◆ **WORK INSTRUCTION**:
Work out how many lines of the records hold the string "semaphoreci", and reply with that number alone.

Dataset entries
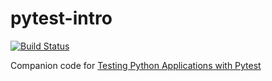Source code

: # pytest-intro

[![Build Status](https://semaphoreci.com/api/v1/vquach28/pytest-intro/branches/master/badge.svg)](https://semaphoreci.com/vquach28/pytest-intro)

Companion code for [Testing Python Applications with Pytest](https://semaphoreci.com/community/tutorials/testing-python-applications-with-pytest)
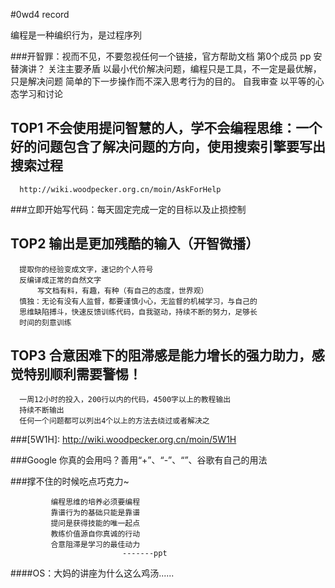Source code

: #0wd4 record

编程是一种编织行为，是过程序列

###开智罪：视而不见，不要忽视任何一个链接，官方帮助文档
     第0个成员 pp 安替演讲？
     关注主要矛盾
     以最小代价解决问题，编程只是工具，不一定是最优解，只是解决问题
     简单的下一步操作而不深入思考行为的目的。
     自我审查 以平等的心态学习和讨论

## TOP1 不会使用提问智慧的人，学不会编程思维：一个好的问题包含了解决问题的方向，使用搜索引擎要写出搜索过程

      http://wiki.woodpecker.org.cn/moin/AskForHelp

###立即开始写代码：每天固定完成一定的目标以及止损控制

## TOP2 输出是更加残酷的输入（开智微播）
      提取你的经验变成文字，速记的个人符号
      反编译成正常的自然文字
          写文档有料，有趣，有种（有自己的态度，世界观）
      慎独：无论有没有人监督，都要谨慎小心，无监督的机械学习，与自己的
      思维缺陷搏斗，快速反馈训练代码，自我驱动，持续不断的努力，足够长
      时间的刻意训练

## TOP3 合意困难下的阻滞感是能力增长的强力助力，感觉特别顺利需要警惕！
      一周12小时的投入，200行以内的代码，4500字以上的教程输出
      持续不断输出
      任何一个问题都可以列出4个以上的方法去绕过或者解决之

###[5W1H]: http://wiki.woodpecker.org.cn/moin/5W1H

###Google 你真的会用吗？善用“+”、“-”、“”、谷歌有自己的用法

###撑不住的时候吃点巧克力~

             编程思维的培养必须要编程
             靠谱行为的基础只能是靠谱
             提问是获得技能的唯一起点
             教练价值源自你真诚的行动
             合意阻滞是学习的最佳动力
                             -------ppt

####OS：大妈的讲座为什么这么鸡汤......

◆ **SOLUTION BELOW**:
2